There are a few major exercises without which even the world’s best athletes can’t have a routine, and I’ll share them with you today. These exercises activate all the muscles in our body, and can be done anytime and anywhere because for them we only need goodwill and our body! No equipment, without complex devices, just we and our own weight!

1. Stretching

Stretching is the last part of the workout, but a very important part! Maybe It’s not the most exciting thing but it’s good for the flexibility of the muscles and we should do this routine every time we finish our fitness training. If we never stretch the muscles they become imbalanced and it will increase the risk of injuries and discomfort. When our muscles are flexible and stretchy then we are less restricted, we can move wider and do some exercises much better.

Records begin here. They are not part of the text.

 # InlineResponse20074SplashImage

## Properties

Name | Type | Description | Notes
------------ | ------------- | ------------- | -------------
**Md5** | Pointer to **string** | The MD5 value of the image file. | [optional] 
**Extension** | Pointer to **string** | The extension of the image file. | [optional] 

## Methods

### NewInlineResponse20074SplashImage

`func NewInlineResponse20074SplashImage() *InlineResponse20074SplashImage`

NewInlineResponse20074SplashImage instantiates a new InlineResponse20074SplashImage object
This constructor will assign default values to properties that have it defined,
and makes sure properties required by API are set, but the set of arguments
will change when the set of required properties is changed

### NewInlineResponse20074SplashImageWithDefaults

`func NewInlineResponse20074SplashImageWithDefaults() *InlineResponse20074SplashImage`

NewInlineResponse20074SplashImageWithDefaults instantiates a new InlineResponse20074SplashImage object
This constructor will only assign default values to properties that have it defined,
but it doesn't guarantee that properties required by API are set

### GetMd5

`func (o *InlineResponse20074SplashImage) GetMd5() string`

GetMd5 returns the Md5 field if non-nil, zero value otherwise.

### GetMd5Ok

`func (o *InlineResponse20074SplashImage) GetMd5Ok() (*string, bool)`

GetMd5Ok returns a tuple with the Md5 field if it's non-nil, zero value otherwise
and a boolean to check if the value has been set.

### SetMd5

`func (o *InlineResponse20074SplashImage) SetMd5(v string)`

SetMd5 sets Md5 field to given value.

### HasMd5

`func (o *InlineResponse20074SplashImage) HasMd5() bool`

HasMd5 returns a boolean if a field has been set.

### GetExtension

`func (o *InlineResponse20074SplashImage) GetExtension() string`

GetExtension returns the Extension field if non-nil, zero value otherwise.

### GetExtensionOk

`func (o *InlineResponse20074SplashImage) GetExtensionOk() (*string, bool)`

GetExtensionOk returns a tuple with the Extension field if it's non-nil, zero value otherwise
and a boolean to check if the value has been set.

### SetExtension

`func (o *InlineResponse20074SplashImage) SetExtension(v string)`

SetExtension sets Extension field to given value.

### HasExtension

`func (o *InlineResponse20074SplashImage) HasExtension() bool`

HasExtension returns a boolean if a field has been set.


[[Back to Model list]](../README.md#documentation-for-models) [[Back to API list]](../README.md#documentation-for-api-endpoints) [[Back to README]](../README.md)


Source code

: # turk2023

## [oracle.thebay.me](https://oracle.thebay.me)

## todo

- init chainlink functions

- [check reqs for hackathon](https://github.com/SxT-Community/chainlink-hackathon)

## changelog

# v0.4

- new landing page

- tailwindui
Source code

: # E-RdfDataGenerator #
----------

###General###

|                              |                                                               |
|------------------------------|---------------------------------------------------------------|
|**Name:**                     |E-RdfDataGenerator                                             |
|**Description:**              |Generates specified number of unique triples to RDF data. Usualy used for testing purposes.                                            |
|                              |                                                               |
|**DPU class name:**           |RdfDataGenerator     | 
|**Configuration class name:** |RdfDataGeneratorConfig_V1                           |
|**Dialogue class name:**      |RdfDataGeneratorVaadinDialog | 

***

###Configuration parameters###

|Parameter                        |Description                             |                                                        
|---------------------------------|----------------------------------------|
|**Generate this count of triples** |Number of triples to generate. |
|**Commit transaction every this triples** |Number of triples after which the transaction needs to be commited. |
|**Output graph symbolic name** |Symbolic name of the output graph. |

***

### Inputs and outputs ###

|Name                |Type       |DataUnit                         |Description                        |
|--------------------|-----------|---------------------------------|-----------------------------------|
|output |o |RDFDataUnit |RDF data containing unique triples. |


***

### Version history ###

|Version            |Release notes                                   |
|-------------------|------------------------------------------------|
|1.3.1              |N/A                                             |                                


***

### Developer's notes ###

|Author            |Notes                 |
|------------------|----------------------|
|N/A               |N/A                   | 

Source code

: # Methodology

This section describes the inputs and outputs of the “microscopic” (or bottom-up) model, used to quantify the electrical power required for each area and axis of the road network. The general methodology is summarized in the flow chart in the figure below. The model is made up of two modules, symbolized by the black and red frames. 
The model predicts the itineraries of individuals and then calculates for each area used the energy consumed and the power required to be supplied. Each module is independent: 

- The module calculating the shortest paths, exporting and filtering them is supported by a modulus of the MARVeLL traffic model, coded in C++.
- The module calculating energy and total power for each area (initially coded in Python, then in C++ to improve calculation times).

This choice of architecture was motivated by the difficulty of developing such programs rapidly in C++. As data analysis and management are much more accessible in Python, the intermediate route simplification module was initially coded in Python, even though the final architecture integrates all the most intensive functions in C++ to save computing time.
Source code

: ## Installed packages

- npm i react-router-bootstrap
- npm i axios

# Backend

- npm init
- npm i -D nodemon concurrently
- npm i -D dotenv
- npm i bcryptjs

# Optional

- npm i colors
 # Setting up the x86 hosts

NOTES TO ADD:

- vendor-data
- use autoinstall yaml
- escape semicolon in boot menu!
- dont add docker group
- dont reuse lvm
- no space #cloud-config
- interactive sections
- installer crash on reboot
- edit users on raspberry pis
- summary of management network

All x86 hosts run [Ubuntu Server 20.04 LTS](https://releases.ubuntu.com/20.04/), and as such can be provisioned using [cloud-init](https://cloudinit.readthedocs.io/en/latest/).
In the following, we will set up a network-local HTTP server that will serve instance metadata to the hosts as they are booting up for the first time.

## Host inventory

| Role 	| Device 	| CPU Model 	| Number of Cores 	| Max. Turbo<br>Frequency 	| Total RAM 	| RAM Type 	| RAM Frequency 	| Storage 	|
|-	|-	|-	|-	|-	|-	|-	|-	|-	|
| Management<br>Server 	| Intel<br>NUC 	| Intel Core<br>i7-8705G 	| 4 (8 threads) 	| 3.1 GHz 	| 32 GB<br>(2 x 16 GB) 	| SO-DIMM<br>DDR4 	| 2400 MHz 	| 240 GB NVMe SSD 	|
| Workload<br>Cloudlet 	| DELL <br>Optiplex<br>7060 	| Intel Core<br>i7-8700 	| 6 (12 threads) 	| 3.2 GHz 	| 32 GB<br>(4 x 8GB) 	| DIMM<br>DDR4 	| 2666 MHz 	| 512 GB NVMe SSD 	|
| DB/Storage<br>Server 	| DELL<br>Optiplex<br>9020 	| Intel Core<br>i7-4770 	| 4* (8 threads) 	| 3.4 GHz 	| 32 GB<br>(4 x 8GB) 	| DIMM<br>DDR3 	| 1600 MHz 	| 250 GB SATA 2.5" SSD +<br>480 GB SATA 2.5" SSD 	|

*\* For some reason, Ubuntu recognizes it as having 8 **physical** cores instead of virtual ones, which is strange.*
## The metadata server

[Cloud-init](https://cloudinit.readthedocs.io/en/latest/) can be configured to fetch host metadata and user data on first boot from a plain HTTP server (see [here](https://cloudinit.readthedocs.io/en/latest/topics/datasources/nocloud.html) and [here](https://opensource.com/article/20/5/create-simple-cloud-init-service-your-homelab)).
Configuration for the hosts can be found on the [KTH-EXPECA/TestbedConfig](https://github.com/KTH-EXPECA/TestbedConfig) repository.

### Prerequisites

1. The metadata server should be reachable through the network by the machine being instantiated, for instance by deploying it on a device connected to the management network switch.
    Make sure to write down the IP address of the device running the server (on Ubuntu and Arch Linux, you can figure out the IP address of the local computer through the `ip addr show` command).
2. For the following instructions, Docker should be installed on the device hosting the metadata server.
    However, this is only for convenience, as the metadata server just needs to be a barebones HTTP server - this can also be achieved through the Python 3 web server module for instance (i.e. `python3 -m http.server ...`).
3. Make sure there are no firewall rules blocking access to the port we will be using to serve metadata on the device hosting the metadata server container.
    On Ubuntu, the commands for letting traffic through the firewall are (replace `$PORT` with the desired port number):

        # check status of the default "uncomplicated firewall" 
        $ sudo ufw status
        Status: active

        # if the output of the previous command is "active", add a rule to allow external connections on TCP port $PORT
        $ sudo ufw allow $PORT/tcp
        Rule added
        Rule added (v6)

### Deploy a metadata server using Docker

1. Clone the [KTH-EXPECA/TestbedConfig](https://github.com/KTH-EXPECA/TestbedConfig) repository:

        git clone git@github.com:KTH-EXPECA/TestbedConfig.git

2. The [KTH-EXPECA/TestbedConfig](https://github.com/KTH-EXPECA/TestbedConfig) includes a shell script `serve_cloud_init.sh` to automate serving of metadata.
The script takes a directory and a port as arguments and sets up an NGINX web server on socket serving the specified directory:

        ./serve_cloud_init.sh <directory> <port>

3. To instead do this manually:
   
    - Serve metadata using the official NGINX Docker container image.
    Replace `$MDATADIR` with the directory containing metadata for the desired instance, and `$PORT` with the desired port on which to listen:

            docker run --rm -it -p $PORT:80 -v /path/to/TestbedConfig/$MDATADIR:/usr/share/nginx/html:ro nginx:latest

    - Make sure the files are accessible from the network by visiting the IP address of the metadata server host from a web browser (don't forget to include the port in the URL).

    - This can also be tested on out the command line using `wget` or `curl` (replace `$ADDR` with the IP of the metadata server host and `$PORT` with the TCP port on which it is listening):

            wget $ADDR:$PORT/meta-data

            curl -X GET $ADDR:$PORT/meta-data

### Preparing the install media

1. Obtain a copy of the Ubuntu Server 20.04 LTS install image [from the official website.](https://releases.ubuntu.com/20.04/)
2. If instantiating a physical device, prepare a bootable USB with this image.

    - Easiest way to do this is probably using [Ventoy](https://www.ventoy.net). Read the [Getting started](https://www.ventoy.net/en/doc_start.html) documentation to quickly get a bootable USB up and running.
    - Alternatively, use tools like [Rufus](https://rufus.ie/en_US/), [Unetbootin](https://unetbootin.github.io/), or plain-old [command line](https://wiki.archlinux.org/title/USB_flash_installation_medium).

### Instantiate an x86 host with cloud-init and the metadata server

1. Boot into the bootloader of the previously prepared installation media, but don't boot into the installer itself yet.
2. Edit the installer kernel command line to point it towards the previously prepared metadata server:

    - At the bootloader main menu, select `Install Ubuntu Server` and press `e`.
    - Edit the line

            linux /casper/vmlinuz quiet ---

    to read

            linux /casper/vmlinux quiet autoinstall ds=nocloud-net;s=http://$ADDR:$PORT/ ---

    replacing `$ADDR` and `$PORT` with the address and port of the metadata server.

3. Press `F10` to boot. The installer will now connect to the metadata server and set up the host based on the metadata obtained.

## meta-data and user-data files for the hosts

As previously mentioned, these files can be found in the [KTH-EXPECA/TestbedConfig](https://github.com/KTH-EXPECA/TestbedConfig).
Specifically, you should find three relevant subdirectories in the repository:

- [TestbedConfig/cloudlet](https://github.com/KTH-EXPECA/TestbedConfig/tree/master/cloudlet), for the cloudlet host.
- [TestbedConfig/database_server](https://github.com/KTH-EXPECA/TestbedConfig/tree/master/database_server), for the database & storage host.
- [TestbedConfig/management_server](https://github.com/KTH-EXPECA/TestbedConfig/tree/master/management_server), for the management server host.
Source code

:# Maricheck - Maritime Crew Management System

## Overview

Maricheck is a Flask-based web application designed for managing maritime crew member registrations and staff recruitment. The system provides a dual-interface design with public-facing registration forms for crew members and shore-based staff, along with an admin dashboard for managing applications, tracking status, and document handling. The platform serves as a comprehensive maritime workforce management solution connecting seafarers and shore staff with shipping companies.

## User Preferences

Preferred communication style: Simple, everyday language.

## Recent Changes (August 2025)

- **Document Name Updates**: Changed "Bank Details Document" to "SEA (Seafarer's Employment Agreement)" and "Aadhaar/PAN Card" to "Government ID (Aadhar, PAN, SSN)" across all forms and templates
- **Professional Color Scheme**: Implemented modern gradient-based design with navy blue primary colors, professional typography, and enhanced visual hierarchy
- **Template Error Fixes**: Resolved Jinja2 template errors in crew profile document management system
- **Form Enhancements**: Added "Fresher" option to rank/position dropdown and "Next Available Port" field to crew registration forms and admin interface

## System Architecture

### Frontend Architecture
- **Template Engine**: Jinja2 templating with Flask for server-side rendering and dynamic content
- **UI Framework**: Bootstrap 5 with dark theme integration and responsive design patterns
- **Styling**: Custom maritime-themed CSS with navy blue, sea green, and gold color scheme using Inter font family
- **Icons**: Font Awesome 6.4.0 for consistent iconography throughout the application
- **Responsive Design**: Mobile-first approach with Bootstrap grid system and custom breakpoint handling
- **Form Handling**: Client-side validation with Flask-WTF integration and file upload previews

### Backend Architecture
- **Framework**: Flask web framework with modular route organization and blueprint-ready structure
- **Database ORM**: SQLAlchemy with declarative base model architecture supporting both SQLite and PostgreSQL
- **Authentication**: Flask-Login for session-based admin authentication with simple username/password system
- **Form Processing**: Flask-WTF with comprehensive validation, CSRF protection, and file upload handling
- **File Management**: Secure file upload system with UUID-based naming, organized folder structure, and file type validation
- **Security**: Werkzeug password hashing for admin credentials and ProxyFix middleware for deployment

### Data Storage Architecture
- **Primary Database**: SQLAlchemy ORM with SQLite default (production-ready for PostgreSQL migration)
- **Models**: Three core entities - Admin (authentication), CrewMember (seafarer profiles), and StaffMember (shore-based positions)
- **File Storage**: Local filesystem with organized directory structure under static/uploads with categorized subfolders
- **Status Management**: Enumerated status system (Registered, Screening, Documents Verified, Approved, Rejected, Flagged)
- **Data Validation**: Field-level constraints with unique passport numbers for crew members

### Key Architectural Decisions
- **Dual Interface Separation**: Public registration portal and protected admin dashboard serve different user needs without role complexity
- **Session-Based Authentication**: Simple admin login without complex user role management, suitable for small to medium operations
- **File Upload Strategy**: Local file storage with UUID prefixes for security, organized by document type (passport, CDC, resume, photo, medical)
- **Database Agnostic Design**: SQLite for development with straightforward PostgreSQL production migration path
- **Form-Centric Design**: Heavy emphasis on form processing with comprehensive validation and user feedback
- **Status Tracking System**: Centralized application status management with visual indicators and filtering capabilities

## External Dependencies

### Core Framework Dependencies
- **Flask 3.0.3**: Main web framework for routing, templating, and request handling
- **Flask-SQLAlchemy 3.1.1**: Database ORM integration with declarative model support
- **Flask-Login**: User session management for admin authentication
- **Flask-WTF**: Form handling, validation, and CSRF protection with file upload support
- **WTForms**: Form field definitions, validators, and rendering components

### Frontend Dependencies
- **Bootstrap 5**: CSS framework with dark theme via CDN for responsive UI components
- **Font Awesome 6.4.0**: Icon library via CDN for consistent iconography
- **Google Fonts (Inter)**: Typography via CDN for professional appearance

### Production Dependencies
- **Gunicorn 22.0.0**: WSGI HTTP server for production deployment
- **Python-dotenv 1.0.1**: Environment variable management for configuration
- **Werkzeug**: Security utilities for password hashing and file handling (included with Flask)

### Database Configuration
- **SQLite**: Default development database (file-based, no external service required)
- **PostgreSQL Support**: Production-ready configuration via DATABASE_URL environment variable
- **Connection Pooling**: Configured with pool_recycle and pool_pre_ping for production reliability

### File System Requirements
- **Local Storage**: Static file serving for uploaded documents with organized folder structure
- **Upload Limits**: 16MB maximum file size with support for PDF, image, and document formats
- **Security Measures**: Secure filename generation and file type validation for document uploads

Stretching takes a little time. That’s why you must learn to enjoy this process! There are a lot of ways to stretch and here I’ll explain one of the most common ways to do it:

We stand tall with our feet hip-width apart. We inhale and bend forward our knees, lowering our head down exhaling. We keep our head, neck and shoulders relaxed. We wrap our arms around our legs and hold firmly 1-2 minutes and then we roll-up.

2. Plank

Plank is one of the most effective exercises you can do at home! Planks require little time, and you get the chance to achieve great results in a relatively short amount of time. I define it as an exercise created in hell with heavenly results! 🙂

Let’s do it! Put your hands directly under the shoulders, like you are going to do push-ups.  Ground the legs into the floor and squeeze the glutes to stay in a stable position. Fix your gaze in front of you on the floor so your head is in line with your back. 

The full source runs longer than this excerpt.